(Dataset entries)
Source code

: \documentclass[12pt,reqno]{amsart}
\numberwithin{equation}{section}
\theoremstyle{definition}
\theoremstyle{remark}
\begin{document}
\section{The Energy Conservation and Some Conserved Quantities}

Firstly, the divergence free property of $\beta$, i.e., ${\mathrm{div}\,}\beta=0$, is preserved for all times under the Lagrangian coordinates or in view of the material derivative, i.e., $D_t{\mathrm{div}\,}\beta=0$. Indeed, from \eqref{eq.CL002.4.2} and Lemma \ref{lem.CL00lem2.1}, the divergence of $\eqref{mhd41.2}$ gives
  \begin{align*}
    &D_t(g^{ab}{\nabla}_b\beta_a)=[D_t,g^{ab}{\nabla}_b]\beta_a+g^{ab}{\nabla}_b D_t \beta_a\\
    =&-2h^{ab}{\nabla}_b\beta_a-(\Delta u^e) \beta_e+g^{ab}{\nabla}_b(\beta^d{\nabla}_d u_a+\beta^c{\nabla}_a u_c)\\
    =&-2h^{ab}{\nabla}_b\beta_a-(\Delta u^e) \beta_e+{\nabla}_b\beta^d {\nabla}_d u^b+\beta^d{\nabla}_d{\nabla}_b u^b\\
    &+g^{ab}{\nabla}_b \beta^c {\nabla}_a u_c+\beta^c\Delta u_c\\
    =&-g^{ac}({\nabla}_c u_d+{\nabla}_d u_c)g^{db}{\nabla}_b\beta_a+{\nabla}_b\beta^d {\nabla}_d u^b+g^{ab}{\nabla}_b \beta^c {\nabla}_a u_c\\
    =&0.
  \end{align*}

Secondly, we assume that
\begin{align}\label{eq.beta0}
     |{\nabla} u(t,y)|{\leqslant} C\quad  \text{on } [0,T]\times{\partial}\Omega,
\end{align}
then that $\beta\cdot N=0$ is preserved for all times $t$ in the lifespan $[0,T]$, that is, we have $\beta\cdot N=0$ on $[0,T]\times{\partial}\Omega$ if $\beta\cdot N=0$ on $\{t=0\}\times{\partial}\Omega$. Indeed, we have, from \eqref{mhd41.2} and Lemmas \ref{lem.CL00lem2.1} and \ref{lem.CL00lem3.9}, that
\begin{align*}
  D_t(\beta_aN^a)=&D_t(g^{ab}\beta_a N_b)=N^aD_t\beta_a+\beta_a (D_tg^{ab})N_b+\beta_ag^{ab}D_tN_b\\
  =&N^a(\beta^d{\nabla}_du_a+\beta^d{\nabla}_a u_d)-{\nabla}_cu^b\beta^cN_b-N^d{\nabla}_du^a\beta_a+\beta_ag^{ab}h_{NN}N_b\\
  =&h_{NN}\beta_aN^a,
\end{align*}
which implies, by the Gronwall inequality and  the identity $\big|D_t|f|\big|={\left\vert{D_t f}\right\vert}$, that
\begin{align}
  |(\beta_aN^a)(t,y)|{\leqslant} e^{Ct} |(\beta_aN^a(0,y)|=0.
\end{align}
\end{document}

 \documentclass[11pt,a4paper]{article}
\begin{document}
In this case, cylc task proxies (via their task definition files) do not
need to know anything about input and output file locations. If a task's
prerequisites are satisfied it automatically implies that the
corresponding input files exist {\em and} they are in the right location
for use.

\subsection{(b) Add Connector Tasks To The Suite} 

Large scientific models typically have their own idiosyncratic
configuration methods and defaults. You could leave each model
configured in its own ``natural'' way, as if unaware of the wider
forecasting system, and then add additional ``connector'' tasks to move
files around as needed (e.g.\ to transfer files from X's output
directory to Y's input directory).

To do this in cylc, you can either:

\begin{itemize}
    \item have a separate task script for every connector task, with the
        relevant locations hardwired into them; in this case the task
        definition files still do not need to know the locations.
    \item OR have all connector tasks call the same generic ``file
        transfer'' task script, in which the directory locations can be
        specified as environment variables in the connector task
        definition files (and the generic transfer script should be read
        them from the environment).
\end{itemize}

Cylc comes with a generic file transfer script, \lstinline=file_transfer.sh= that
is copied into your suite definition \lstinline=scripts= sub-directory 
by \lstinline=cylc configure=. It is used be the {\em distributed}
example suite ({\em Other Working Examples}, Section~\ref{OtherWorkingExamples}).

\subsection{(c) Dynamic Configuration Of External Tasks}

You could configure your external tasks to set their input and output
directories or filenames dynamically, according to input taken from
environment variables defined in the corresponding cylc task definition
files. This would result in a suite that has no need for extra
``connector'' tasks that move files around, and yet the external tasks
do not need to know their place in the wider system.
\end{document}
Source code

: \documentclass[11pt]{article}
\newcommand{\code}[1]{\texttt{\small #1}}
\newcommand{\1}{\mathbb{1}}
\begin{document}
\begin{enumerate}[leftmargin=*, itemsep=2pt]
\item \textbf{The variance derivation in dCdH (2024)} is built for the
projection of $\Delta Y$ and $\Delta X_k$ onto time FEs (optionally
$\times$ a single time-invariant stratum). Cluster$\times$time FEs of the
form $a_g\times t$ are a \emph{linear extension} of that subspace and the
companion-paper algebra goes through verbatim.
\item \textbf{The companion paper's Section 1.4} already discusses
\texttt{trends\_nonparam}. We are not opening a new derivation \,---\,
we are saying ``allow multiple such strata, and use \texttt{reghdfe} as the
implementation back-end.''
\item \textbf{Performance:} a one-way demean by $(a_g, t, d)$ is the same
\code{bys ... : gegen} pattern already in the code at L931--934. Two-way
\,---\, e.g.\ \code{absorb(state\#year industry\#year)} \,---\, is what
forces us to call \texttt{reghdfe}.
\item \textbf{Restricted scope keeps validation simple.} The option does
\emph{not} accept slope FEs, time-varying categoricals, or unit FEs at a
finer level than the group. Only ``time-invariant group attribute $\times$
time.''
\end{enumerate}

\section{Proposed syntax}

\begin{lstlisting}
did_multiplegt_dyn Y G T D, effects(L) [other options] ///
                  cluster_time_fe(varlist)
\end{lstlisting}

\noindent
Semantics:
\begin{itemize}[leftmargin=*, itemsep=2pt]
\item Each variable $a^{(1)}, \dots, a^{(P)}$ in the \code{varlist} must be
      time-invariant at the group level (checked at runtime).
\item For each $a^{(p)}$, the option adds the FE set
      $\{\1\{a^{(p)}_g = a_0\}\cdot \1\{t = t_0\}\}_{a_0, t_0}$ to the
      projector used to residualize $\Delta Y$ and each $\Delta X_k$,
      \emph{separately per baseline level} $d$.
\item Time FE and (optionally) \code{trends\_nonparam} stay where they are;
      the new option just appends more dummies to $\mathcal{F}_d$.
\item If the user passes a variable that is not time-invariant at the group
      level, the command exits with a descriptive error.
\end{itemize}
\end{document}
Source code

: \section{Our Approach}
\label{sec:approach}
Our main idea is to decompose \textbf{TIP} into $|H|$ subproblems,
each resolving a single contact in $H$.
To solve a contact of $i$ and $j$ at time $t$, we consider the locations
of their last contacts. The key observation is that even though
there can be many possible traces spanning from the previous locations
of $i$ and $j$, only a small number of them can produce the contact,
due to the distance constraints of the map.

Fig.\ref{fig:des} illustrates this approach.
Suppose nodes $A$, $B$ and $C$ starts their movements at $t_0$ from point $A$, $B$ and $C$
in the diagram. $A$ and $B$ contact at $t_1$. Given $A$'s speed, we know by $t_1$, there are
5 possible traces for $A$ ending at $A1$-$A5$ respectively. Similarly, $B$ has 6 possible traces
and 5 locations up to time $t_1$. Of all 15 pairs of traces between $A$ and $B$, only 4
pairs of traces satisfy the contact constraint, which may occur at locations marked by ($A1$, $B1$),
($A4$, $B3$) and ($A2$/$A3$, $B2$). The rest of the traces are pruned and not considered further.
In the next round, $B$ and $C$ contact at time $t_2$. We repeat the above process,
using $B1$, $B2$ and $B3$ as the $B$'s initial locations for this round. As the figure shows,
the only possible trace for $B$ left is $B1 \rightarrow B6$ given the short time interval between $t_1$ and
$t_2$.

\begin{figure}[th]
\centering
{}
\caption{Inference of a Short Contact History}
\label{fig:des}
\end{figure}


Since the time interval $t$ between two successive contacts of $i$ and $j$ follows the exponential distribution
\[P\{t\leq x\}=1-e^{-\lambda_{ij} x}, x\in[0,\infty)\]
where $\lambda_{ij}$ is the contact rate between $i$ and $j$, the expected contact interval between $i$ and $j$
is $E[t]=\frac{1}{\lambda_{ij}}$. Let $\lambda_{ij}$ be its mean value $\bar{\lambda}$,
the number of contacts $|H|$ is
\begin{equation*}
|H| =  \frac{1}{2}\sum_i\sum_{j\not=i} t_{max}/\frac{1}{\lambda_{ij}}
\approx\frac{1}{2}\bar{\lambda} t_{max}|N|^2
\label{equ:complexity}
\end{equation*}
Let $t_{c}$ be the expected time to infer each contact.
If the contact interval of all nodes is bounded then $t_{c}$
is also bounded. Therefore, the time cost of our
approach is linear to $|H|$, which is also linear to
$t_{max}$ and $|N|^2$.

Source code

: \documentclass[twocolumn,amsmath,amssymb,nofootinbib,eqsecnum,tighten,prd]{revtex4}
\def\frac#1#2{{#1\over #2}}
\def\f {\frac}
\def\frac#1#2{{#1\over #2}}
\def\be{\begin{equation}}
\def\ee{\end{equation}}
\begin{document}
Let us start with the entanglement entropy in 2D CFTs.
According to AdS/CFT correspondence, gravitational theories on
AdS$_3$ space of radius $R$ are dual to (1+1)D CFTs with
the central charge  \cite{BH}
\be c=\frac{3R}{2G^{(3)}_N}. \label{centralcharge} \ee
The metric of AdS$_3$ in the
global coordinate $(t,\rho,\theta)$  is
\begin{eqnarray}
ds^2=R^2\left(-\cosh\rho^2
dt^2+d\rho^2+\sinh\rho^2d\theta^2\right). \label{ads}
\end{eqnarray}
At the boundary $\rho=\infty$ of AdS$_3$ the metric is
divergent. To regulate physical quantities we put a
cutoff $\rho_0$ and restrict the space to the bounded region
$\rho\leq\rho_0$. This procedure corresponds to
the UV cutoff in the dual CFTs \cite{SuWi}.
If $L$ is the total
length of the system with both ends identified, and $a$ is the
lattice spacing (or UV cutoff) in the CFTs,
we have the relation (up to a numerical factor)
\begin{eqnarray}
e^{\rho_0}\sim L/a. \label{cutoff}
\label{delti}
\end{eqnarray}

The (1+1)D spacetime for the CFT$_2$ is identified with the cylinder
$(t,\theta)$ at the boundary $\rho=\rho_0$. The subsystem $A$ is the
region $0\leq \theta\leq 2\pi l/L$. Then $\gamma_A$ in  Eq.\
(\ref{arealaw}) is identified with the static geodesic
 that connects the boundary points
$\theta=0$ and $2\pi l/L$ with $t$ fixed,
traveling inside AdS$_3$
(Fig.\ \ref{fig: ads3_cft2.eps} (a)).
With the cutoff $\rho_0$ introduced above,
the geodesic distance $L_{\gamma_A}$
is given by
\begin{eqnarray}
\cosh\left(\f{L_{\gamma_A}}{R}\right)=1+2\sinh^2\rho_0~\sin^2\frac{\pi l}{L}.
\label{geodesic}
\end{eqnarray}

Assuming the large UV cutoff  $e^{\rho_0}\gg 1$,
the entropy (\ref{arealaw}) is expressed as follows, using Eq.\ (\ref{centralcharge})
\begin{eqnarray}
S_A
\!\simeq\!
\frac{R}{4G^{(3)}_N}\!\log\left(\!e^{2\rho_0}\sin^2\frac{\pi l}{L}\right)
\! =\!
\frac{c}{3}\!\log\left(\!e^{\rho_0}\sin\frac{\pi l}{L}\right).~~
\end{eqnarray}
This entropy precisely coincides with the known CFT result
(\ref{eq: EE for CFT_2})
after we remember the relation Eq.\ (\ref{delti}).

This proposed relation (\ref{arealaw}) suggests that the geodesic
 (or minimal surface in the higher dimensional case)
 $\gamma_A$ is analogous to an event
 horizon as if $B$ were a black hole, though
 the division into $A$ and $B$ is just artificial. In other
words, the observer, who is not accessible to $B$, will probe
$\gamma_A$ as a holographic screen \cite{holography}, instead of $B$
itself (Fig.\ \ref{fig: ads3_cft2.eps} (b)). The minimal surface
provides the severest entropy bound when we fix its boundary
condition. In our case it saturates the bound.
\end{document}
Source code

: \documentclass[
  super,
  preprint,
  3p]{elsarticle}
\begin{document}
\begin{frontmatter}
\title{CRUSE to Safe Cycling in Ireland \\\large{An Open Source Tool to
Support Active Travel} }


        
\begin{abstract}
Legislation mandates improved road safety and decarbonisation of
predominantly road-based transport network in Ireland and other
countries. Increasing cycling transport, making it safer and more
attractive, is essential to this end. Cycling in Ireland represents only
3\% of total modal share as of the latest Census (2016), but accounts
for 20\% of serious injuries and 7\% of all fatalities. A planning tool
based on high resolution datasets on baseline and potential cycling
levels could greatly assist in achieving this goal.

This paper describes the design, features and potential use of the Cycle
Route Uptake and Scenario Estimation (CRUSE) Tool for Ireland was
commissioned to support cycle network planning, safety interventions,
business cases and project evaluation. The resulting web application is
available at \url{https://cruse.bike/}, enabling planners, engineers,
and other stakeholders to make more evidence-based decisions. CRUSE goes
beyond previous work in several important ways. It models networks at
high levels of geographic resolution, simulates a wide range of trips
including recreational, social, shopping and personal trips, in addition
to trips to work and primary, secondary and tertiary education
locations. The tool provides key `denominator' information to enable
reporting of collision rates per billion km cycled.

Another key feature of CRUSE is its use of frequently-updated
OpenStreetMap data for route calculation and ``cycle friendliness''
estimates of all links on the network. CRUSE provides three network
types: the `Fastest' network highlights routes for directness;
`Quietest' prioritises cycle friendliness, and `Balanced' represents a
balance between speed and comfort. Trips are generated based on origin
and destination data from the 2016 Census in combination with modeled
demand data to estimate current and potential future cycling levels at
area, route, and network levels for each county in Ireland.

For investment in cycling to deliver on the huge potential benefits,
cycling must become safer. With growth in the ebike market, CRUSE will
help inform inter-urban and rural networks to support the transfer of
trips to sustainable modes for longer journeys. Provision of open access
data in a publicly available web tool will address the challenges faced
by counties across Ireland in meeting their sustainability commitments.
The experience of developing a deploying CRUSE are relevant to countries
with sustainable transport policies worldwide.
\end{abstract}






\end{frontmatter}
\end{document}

# AIM OF THE TASK
Tally up the lines above containing "bounded"; the number is the full answer.

# SOLUTION TO THIS PROBLEM
3